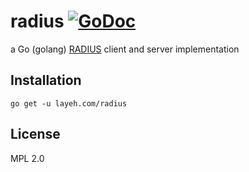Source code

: # radius [![GoDoc](https://godoc.org/layeh.com/radius?status.svg)](https://godoc.org/layeh.com/radius)

a Go (golang) [RADIUS](https://tools.ietf.org/html/rfc2865) client and server implementation

## Installation

    go get -u layeh.com/radius

## License

MPL 2.0

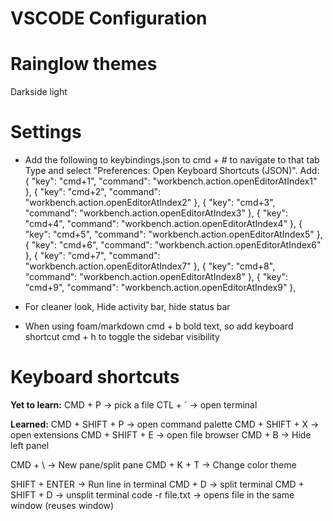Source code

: # VSCODE Configuration

# Rainglow themes
Darkside light


# Settings
- Add the following to keybindings.json to cmd + # to navigate to that tab
  Type and select "Preferences: Open Keyboard Shortcuts (JSON)". Add:
  {
    "key": "cmd+1",
    "command": "workbench.action.openEditorAtIndex1"
  },
  {
    "key": "cmd+2",
    "command": "workbench.action.openEditorAtIndex2"
  },
  {
    "key": "cmd+3",
    "command": "workbench.action.openEditorAtIndex3"
  },
  {
    "key": "cmd+4",
    "command": "workbench.action.openEditorAtIndex4"
  },
  {
    "key": "cmd+5",
    "command": "workbench.action.openEditorAtIndex5"
  },
  {
    "key": "cmd+6",
    "command": "workbench.action.openEditorAtIndex6"
  },
  {
    "key": "cmd+7",
    "command": "workbench.action.openEditorAtIndex7"
  },
  {
    "key": "cmd+8",
    "command": "workbench.action.openEditorAtIndex8"
  },
  {
    "key": "cmd+9",
    "command": "workbench.action.openEditorAtIndex9"
  },


- For cleaner look, Hide activity bar, hide status bar

- When using foam/markdown cmd + b bold text, so add keyboard shortcut cmd + h to toggle the sidebar visibility


# Keyboard shortcuts
**Yet to learn:** 
  CMD + P -> pick a file
  CTL + ` -> open terminal


**Learned:**
  CMD + SHIFT + P -> open command palette
  CMD + SHIFT + X -> open extensions
  CMD + SHIFT + E -> open file browser
  CMD + B -> Hide left panel

  CMD + \ -> New pane/split pane
  CMD + K + T -> Change color theme

  SHIFT + ENTER -> Run line in terminal
  CMD + D           -> split terminal
  CMD + SHIFT + D   -> unsplit terminal
  code -r file.txt    -> opens file in the same window (reuses window)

**What this task involves**. What are the lines above that hold the string "SHIFT"? Copy them.

**Problem solution**.
  CMD + SHIFT + P -> open command palette
  CMD + SHIFT + X -> open extensions
  CMD + SHIFT + E -> open file browser
  SHIFT + ENTER -> Run line in terminal
  CMD + SHIFT + D   -> unsplit terminal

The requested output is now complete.